Introducing two of the strip’s most incredible characters: The Asp—who has sometimes been likened to the Grim Reaper, and Mr. Am—who has been said might be a representation of the Almighty. Harold Gray is at the top of his game as he also presents the frightening villain Boris Sirob, who actually kills both “Daddy” Warbucks and The Asp. “Daddy” dead? Wait until you read this one! Includes all dailies and colour Sundays from October 1, 1936, through June 8, 1938.
- Library Of American Comics, August 2011
- ISBN 978-1-60010-995-9
- 11″ x 8.5″, 276 pages, hardcover
- $49.99 USD
- Order online: Amazon
This volume makes a dramatic change to Annie’s story types, from the gritty realism of the depression to wild fantasy. It’s a bit jarring and took too much of a turn from the strip, but after these two stories, we get back to the strips’ core.

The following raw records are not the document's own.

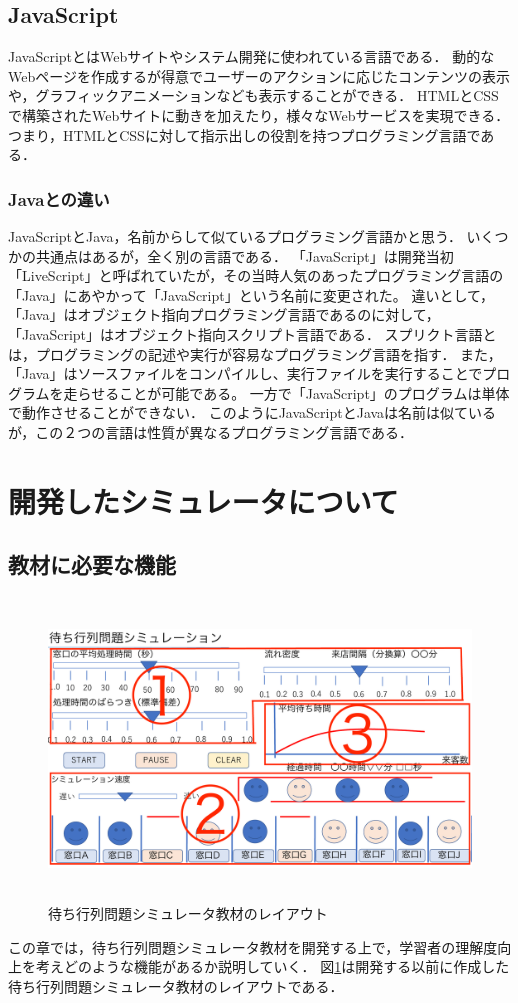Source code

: \documentclass[12pt,a4j]{ltjsarticle}
\begin{document}
\clearpage

\subsection{JavaScript}
JavaScriptとはWebサイトやシステム開発に使われている言語である\cite{js}．
動的なWebページを作成するが得意でユーザーのアクションに応じたコンテンツの表示や，グラフィックアニメーションなども表示することができる．
HTMLとCSSで構築されたWebサイトに動きを加えたり，様々なWebサービスを実現できる．
つまり，HTMLとCSSに対して指示出しの役割を持つプログラミング言語である．

\subsubsection{Javaとの違い}
JavaScriptとJava，名前からして似ているプログラミング言語かと思う．
いくつかの共通点はあるが，全く別の言語である．
「JavaScript」は開発当初「LiveScript」と呼ばれていたが，その当時人気のあったプログラミング言語の「Java」にあやかって「JavaScript」という名前に変更された。
違いとして，「Java」はオブジェクト指向プログラミング言語であるのに対して，「JavaScript」はオブジェクト指向スクリプト言語である．
スプリクト言語とは，プログラミングの記述や実行が容易なプログラミング言語を指す．
また，「Java」はソースファイルをコンパイルし、実行ファイルを実行することでプログラムを走らせることが可能である。
一方で「JavaScript」のプログラムは単体で動作させることができない．
このようにJavaScriptとJavaは名前は似ているが，この２つの言語は性質が異なるプログラミング言語である．
\clearpage

\section{開発したシミュレータについて}
\subsection{教材に必要な機能} 
\begin{figure}[h]
\begin{center}
\includegraphics[height = 80mm ]{figures/simulator_layout.pdf}
\caption{待ち行列問題シミュレータ教材のレイアウト}
\label{fig:layout}
\end{center}
\end{figure}
この章では，待ち行列問題シミュレータ教材を開発する上で，学習者の理解度向上を考えどのような機能があるか説明していく．
図\ref{fig:layout}は開発する以前に作成した待ち行列問題シミュレータ教材のレイアウトである．
\end{document}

It makes sense from the perspective of where the strip was at twelve years along. Gray took the opportunity to provide a little science fiction and, spoiler alert, present a character who had lived thousands of years. Mr. Am seems to have known everyone in history, regardless of their location. But Gray uses him to observe the current time period and frames the issues of that day against his historic experience.

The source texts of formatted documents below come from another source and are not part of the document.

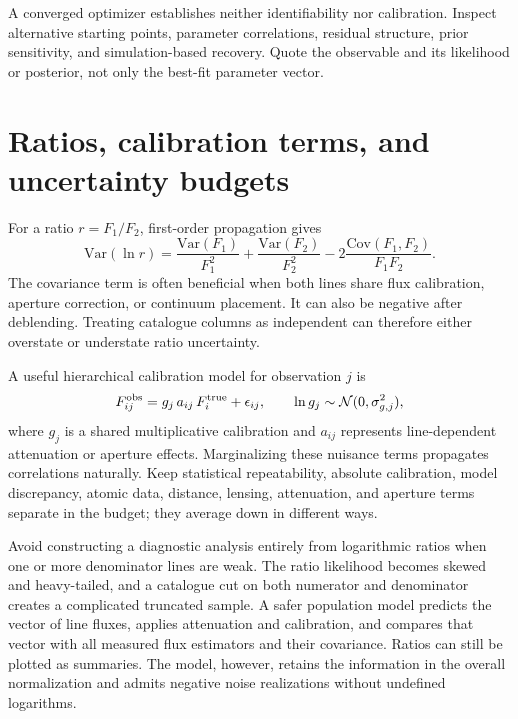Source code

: \begin{tcolorbox}[title={Do not confuse a fit with a measurement},colback=red!3,colframe=red!45!black]
A converged optimizer establishes neither identifiability nor calibration.
Inspect alternative starting points, parameter correlations, residual structure,
prior sensitivity, and simulation-based recovery.  Quote the observable and its
likelihood or posterior, not only the best-fit parameter vector.
\end{tcolorbox}

\section{Ratios, calibration terms, and uncertainty budgets}

For a ratio $r=F_1/F_2$, first-order propagation gives
\begin{equation}
 \mathrm{Var}(\ln r)=
 \frac{\mathrm{Var}(F_1)}{F_1^2}+
 \frac{\mathrm{Var}(F_2)}{F_2^2}-
 2\frac{\mathrm{Cov}(F_1,F_2)}{F_1F_2}.
 \label{eq:ratio-covariance}
\end{equation}
The covariance term is often beneficial when both lines share flux calibration,
aperture correction, or continuum placement.  It can also be negative after
deblending.  Treating catalogue columns as independent can therefore either
overstate or understate ratio uncertainty.

A useful hierarchical calibration model for observation $j$ is
\begin{equation}
 F_{ij}^{\rm obs}=g_j\,a_{ij}\,F_i^{\rm true}+\epsilon_{ij},
 \qquad \ln g_j\sim\mathcal{N}(0,\sigma_{g,j}^2),
 \label{eq:calibration-nuisance}
\end{equation}
where $g_j$ is a shared multiplicative calibration and $a_{ij}$ represents
line-dependent attenuation or aperture effects.  Marginalizing these nuisance
terms propagates correlations naturally.  Keep statistical repeatability,
absolute calibration, model discrepancy, atomic data, distance, lensing,
attenuation, and aperture terms separate in the budget; they average down in
different ways.

Avoid constructing a diagnostic analysis entirely from logarithmic ratios when
one or more denominator lines are weak.  The ratio likelihood becomes skewed
and heavy-tailed, and a catalogue cut on both numerator and denominator creates
a complicated truncated sample.  A safer population model predicts the vector
of line fluxes, applies attenuation and calibration, and compares that vector
with all measured flux estimators and their covariance.  Ratios can still be
plotted as summaries.  The model, however, retains the information in the
overall normalization and admits negative noise realizations without undefined
logarithms.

While Gray likes to draw out some plots, where characters are going on day after day, it goes to the extreme in this volume. I can’t remember the number of dailies that droned on about Gray’s social commentary and the ills of the world but I found myself skimming at that point.
For a time Annie is again in Warbucks’ care, but she comments on July 3, 1937 “Gee-it’s th’ same old story-you’ll go away and I’ll get into a jam”. Even the main character is tired of Gray’s constant plot device to abandon Annie and have her survive and flourish through sheer determination.
Truth be told, it’s Annie’s ability to adapt and overcome that keeps me reading. Regardless of the villainy she encounters, it’s always countered by goodness and decency. As declared on the cover, Annie is America’s spunkiest kid.
Another excellent design following this line’s established standard. The same colophon carries forward in each volume with updated information and is a beautifully designed page. Small touches repeating in every volume create a subtle unity and longevity. A solid construction of heavy matte paper in a sewn binding. And the joy that is the silk ribbon bookmark.
Heer’s essay is two-fold: Annie’s violent world and Little Joe. Another great dive into the included strips and best to read once you’ve completed the book, Heer looks at the escalating violence of the strip in the context of geopolitical events just prior to World War II.
He then turns to look at Gray’s taking over of Little Joe and continuing it for years under Leffingwell’s name. A great quick look at this strip and its origins. It took nine years for Sunday Press to bring Little Joe to the current collected editions audience.